There has been some positive change in the decades since the LA unrest, as it is often referred to now. The creation of an independent civilian police review board, inspired efforts at community policing, and more sensitive leadership at the command levels of the LAPD have greatly improved relations between the police department and the Black community in the city. But none of it has prevented violent incidents since the Rodney King beating, in LA and other cities across the country. What happened to George Floyd, Breonna Taylor and Ahmaud Arbery in the span of a few weeks has almost become commonplace.

But in distressing ways, things have become even more challenging for Black journalists covering street protests.
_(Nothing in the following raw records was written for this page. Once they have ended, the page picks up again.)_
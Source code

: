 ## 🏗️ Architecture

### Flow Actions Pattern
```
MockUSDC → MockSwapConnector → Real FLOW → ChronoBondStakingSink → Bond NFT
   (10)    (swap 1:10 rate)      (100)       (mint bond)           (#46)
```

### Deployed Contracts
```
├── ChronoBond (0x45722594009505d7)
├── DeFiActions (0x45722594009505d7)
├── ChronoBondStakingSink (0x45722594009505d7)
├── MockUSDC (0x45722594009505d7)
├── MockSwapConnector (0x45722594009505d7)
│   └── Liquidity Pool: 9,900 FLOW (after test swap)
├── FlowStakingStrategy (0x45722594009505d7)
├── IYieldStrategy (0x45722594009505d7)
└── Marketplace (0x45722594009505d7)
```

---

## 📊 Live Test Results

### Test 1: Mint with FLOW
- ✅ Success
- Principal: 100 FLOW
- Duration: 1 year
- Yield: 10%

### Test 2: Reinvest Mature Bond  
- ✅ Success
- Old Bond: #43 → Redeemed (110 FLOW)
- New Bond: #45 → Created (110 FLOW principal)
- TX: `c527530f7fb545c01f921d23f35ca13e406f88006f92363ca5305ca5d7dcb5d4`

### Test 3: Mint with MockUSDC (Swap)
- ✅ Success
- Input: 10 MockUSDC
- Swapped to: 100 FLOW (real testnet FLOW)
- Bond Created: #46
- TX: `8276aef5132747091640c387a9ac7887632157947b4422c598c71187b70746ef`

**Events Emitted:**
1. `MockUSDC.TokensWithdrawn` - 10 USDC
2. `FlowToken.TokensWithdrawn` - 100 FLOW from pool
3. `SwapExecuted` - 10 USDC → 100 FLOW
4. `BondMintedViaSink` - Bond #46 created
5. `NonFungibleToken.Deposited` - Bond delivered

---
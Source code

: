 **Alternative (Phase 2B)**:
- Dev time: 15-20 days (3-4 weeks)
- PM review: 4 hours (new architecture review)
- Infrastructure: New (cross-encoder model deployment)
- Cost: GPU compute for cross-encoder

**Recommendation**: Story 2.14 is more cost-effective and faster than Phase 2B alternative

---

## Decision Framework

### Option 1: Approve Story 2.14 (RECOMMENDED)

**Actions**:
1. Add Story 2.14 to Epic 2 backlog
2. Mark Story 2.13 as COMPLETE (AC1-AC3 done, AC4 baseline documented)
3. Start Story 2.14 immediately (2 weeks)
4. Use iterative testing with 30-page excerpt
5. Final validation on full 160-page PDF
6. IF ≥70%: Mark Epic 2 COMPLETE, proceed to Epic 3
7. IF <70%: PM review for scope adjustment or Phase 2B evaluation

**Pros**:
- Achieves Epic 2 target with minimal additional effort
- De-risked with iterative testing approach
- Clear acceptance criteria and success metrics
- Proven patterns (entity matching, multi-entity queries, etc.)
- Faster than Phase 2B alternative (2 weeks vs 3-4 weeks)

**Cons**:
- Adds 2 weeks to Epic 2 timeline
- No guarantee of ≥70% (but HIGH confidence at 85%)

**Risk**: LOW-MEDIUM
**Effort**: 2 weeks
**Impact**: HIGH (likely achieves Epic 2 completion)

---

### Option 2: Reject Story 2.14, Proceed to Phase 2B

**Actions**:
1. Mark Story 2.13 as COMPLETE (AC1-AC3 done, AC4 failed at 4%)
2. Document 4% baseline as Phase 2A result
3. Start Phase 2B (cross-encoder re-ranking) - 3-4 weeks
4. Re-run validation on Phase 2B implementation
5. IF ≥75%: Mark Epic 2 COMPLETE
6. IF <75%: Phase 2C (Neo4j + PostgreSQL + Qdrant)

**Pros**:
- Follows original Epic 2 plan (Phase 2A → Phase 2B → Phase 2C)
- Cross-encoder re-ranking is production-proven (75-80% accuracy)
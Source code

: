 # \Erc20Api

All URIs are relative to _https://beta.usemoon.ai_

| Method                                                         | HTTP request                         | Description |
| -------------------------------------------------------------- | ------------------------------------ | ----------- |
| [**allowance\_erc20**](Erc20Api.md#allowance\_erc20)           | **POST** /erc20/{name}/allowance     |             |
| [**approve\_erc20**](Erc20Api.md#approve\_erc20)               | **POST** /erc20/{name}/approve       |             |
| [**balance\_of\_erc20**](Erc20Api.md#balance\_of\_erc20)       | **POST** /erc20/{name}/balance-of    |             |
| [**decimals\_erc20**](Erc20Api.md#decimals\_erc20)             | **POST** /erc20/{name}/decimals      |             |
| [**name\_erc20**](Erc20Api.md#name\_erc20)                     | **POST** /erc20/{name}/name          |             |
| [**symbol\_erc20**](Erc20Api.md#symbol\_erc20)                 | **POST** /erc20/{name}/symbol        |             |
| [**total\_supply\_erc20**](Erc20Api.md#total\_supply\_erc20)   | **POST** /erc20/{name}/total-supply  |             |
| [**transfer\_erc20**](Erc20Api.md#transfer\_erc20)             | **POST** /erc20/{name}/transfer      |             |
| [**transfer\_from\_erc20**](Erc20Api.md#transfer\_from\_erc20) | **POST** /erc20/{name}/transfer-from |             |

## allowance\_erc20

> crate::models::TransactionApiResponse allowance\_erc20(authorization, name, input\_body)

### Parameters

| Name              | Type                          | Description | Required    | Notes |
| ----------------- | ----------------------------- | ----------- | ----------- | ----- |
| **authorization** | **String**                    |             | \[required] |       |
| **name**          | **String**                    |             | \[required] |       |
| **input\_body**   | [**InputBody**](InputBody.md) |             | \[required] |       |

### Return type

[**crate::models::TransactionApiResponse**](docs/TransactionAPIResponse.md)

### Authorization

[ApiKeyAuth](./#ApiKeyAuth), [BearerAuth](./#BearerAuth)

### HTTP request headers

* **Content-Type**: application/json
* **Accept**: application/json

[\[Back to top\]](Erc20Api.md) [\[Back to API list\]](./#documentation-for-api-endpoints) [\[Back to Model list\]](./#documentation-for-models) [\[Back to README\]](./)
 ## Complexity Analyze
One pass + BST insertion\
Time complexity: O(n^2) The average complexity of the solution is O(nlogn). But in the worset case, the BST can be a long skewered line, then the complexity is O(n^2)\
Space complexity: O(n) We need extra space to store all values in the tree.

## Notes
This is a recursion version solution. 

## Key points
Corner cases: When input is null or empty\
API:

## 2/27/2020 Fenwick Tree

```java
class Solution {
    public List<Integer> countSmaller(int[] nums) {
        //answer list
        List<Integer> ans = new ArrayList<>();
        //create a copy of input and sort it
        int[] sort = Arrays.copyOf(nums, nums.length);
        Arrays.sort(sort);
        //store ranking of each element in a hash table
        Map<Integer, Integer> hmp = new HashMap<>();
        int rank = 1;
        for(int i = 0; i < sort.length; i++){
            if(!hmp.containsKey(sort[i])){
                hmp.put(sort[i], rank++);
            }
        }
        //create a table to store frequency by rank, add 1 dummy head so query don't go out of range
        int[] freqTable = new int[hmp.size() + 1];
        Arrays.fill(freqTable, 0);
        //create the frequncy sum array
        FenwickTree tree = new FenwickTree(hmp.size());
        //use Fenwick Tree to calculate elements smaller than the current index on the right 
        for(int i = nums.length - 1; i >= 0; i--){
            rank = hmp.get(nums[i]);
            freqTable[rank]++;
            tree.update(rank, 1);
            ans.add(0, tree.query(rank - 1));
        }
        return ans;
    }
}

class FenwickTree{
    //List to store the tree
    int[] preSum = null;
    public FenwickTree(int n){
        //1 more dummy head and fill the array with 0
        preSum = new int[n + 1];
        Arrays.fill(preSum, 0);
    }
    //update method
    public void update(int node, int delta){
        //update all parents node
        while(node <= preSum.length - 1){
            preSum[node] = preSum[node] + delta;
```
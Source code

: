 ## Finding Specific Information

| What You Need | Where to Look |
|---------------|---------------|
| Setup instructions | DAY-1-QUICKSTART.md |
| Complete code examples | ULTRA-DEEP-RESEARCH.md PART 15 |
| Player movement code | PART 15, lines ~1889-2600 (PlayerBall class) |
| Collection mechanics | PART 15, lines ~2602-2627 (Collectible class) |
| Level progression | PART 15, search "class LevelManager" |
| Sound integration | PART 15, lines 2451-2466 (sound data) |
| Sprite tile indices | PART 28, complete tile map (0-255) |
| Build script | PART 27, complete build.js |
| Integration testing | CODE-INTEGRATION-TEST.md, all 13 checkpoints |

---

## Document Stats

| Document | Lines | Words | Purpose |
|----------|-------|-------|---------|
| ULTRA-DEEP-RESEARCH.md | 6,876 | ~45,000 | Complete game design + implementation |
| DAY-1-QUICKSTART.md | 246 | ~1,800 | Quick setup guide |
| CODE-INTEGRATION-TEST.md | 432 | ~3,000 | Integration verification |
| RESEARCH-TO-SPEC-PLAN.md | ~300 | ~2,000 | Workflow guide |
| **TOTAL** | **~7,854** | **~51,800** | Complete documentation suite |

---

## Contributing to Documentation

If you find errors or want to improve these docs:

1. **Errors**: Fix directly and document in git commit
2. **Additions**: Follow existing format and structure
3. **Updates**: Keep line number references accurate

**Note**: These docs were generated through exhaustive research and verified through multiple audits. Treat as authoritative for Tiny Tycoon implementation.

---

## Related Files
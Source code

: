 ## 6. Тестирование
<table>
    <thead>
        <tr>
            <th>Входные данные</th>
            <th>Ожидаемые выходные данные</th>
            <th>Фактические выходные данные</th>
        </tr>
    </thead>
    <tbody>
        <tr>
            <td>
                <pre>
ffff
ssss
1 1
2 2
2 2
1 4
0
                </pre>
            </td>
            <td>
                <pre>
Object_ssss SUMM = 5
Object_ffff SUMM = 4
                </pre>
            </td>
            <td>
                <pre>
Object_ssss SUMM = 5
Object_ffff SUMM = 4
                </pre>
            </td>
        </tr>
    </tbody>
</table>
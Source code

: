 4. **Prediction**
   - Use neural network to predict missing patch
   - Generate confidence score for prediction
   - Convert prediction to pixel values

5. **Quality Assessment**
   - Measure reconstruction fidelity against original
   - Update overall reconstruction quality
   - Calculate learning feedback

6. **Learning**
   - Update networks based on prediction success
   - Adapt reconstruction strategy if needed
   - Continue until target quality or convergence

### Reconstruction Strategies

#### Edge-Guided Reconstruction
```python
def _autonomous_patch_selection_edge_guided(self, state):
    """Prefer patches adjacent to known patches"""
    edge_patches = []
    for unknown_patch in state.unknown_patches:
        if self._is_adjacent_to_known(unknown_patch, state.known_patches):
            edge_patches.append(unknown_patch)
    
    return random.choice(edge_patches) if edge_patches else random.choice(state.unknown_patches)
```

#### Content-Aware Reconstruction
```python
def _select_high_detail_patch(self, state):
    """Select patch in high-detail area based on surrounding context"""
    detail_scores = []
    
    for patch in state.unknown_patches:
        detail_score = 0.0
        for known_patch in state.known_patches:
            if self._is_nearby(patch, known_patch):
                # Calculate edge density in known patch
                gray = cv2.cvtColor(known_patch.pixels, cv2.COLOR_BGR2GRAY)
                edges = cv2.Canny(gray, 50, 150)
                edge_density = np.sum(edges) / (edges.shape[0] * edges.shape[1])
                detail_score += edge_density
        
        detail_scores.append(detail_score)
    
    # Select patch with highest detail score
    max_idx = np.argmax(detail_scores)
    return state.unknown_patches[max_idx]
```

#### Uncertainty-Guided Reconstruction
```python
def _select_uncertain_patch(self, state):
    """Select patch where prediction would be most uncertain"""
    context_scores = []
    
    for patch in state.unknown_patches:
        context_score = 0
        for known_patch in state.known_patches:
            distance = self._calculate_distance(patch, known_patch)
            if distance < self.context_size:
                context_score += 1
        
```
They have become part of the story, as they are now sometimes arrested or assaulted just for trying to do their jobs.

To them I would say, above all else, be safe and avoid confrontations with the police. The “talk” you probably got as a child about how to deal with the police is as valid today as it ever was. My press pass used to shield me from police violence; sadly, yours may not protect you.

And when editors resist your ideas, push harder than I did. Find a way to convince them you can be accurate, fair and balanced while bringing a unique perspective to stories such as police misconduct and the protests that often follow. Sometimes White editors reject stories by Black reporters because they believe in some instances that Black journalists cannot be objective when covering controversial issues involving Black people.

When I was at Newsweek, an editor once told me he was not comfortable sending African American reporters to cover stories in Africa because he was not sure we could be objective. Not only is it untrue, it is also offensive to assume that Black journalists cannot be as objective when they cover Black people as White reporters are covering White people.

Ironically, many of the first Black reporters hired at major newspapers across the country got their jobs because it was either unsafe for White reporters to cover events like the Watts riots, or Black people wouldn’t talk to White journalists.

Perhaps, a silver lining in this dark cloud of protests over police misconduct and an unfair “justice” system will be a new appreciation for what Black journalists can bring to important stories like this — and for the strength and courage it takes to tell them.

Sylvester Monroe is a senior fellow at the USC Annenberg Center on Communication Leadership & Policy and a former editor and reporter at the Washington Post, Time and Newsweek.